CBC North reporter Randi Beers once worked on the MV Lyubov Orlova — and she dug into how it met its end as a "cannibal rat-infested ghost ship" in the Atlantic.
2. The man who died out in the cold
A man named Emmanuel Vachon was found dead in his tent on the morning of Nov. 7, 2018, on the outskirts of Fort Providence, N.W.T.
He had lived there for months — even though police, social workers and others knew he was there and had nowhere else to go.
Did Vachon's community fail him?
3. Taking a chance on Canada's northernmost strip club
From coast to coast, strip clubs have been shuttering their doors, but a Yellowknifer took a shot at what she calls Canada's northernmost strip club.

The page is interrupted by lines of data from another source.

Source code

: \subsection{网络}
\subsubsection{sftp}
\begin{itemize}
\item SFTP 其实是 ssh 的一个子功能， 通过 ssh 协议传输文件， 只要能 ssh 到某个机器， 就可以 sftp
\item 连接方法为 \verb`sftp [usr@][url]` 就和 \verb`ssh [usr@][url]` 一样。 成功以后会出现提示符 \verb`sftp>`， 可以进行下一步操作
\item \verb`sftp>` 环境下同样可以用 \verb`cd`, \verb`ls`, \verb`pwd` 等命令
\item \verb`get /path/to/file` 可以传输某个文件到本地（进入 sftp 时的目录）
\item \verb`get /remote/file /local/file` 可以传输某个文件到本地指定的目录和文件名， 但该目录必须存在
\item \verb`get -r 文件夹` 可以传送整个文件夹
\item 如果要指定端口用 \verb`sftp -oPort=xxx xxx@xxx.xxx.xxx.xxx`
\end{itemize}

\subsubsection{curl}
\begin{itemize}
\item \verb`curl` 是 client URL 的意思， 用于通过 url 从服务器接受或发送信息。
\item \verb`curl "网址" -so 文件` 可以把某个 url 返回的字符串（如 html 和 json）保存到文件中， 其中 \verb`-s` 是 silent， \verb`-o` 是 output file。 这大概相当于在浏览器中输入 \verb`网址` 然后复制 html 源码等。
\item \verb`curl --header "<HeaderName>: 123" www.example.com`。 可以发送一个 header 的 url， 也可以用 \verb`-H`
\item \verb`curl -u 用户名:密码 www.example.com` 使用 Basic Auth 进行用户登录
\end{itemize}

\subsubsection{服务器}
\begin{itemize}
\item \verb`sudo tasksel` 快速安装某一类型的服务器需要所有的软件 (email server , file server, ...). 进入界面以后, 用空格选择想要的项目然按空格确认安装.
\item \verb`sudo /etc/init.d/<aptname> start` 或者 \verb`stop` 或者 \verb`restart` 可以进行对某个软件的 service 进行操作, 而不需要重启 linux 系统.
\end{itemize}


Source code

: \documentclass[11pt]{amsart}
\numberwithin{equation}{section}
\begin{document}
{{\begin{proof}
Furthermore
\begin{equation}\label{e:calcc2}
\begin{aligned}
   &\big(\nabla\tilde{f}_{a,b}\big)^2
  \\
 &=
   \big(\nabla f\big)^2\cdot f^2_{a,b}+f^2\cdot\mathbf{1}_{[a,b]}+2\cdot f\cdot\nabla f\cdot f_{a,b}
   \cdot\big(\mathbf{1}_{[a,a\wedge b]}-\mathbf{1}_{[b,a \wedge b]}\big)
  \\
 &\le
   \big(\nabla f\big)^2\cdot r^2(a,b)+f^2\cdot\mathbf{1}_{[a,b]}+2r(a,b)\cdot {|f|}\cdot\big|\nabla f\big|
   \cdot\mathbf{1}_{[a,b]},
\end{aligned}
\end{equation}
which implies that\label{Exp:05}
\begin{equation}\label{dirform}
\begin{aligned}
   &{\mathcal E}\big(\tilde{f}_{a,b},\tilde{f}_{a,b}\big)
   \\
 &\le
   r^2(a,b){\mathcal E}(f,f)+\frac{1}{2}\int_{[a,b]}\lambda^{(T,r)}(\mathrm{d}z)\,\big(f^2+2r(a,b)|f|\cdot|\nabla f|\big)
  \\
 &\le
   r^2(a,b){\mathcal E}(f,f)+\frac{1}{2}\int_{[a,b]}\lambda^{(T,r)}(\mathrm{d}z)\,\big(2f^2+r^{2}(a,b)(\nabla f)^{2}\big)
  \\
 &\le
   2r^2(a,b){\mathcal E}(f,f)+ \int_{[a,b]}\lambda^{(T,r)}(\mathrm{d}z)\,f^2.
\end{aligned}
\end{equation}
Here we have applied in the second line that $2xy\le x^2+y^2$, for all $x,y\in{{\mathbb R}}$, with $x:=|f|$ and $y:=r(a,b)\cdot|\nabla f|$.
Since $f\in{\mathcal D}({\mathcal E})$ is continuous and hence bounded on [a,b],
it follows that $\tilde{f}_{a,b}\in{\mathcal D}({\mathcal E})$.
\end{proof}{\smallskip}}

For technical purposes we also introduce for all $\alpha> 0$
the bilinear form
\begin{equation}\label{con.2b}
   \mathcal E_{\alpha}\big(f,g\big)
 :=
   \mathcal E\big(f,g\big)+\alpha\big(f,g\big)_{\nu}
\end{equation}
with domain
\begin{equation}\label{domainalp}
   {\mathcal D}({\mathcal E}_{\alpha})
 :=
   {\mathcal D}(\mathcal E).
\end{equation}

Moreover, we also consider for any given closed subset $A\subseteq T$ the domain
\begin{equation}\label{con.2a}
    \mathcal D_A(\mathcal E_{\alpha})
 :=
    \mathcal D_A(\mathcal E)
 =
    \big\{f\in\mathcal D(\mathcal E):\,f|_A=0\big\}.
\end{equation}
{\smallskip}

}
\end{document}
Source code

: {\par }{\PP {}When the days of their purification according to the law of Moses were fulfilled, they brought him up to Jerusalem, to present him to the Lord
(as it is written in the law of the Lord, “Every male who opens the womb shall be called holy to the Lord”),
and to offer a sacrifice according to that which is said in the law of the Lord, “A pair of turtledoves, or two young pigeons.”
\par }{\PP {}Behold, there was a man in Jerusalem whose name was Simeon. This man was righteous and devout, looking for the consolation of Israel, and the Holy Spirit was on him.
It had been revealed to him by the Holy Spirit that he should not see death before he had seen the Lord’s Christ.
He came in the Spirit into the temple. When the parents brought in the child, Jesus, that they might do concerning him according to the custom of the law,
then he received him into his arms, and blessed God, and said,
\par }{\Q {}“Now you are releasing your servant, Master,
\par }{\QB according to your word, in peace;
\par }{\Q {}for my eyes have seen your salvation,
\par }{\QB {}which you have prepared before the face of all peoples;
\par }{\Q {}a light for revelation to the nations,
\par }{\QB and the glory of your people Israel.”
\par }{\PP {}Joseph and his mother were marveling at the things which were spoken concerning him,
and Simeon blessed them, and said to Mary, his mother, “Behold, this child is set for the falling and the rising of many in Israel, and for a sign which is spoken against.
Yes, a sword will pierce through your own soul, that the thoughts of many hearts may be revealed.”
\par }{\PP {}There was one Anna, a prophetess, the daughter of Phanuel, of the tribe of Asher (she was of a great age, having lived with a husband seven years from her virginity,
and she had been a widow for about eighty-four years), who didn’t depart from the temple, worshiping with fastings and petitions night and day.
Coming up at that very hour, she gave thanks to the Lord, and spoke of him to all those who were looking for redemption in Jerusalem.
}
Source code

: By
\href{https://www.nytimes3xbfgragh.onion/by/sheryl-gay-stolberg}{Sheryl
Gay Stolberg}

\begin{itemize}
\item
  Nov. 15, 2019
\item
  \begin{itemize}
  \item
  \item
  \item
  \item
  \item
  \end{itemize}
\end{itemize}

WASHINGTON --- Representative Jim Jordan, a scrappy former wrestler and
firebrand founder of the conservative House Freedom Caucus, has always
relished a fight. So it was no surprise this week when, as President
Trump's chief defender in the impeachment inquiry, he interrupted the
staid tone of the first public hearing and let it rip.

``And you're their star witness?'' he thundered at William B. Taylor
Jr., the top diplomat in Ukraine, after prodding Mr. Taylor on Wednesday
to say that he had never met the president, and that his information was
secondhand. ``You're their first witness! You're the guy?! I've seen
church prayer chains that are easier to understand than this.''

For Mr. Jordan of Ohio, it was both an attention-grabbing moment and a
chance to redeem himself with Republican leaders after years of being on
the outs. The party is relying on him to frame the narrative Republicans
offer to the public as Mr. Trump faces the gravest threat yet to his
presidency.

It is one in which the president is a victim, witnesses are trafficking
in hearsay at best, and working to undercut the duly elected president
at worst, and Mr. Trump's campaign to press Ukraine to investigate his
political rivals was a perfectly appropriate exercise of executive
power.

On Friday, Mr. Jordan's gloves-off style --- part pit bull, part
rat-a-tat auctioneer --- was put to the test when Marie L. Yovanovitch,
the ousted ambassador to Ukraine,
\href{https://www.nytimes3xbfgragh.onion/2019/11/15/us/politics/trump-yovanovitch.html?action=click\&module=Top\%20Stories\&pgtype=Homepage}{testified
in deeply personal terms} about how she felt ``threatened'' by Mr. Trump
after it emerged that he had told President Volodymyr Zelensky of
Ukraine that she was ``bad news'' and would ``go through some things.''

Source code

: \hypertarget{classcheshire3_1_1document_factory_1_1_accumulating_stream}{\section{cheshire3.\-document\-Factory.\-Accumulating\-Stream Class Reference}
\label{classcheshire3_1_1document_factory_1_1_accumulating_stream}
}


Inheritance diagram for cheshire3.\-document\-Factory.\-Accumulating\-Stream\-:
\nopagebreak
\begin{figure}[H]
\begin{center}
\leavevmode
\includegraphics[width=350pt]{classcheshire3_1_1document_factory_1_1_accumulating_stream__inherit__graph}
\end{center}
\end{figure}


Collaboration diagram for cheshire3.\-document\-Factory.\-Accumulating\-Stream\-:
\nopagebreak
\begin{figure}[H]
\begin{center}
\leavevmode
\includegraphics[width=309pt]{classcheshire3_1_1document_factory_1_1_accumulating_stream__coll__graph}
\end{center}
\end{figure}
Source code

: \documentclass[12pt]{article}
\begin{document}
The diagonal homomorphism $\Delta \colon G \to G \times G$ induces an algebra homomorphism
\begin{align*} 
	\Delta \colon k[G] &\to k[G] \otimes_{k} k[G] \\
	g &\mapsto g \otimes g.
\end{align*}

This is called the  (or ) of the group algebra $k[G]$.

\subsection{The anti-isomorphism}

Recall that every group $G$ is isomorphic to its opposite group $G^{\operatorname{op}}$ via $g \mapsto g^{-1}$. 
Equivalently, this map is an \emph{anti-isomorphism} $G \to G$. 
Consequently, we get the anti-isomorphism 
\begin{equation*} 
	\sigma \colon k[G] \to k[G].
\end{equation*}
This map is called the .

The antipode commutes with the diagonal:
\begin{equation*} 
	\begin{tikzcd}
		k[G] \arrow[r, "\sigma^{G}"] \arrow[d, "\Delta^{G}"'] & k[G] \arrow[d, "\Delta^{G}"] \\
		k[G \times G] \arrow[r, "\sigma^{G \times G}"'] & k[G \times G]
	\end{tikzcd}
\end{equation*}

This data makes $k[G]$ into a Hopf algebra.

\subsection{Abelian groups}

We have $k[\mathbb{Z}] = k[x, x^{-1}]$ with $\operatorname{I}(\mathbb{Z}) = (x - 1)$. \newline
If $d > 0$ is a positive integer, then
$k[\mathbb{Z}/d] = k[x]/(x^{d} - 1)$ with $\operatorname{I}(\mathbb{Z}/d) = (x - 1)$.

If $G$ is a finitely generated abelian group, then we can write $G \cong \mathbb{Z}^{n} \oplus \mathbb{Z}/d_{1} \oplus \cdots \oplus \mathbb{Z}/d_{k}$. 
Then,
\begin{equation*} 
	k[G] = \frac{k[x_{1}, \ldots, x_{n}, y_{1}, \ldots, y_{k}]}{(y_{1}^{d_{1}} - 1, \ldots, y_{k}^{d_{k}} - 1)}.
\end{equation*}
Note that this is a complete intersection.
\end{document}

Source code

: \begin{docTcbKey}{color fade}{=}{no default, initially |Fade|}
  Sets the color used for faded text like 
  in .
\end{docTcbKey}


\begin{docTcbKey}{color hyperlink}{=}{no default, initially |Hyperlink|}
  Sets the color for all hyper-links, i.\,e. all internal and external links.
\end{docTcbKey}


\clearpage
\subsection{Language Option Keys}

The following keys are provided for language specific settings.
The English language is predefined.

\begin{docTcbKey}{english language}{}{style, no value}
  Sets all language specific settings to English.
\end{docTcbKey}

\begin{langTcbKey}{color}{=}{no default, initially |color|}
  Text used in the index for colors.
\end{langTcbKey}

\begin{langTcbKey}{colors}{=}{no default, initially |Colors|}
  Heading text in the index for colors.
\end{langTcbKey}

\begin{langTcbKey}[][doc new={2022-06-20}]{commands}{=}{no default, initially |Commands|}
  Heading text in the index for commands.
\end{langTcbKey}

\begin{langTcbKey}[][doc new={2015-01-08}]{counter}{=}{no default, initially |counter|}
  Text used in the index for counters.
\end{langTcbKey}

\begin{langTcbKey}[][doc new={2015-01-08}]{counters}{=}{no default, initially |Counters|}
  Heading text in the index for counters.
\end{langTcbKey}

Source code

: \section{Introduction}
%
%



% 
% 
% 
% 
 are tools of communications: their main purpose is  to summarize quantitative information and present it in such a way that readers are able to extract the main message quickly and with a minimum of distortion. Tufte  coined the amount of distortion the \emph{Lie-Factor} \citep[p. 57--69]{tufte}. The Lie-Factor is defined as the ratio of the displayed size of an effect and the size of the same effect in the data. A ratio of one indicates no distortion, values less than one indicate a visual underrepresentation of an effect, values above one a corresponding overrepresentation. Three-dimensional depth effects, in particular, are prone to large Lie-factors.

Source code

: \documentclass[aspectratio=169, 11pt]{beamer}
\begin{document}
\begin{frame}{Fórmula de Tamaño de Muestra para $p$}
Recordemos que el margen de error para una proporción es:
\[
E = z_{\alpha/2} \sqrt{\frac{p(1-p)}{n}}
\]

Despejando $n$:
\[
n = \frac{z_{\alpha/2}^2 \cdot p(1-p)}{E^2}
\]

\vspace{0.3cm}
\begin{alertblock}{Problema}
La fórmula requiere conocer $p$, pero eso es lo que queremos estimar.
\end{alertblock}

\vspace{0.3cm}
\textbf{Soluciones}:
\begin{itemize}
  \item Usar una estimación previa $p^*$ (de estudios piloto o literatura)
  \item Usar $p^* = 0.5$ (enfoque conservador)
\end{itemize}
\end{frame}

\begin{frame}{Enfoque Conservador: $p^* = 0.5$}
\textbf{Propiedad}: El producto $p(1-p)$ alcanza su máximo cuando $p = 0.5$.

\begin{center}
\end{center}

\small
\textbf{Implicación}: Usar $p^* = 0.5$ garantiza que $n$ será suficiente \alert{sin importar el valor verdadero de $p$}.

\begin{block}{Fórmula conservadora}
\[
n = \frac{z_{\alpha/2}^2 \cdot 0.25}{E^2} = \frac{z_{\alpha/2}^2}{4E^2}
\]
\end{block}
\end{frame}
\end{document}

Sara Murphy has since left her business, and things have changed with Harley's Hard Rock Saloon, but this story sheds some light into what was once a dingy basement bar on Yellowknife's main drag.
4. The woman who fostered 250+ kids
For nearly three decades, Tammy Roberts has fostered hundreds of children — many of them had experienced trauma and disabilities from being prenatally exposed to alcohol.
Here's her story.
5. Police not responding to calls puts community on edge
Megan Klengenberg is a single mother of three, after her spouse Justin Pigalak took his own life.
She blames the RCMP for not showing up that night, and is calling for Justice for Justin.
Read more about why people in Kugluktuk, Nunavut, lost trust in the police.
6. The man that dedicated his life to N.W.T.'s Thelon River
For nearly half a century, he made it his mission to bring people to the N.W.T.'s most remote wilderness areas — the Thelon.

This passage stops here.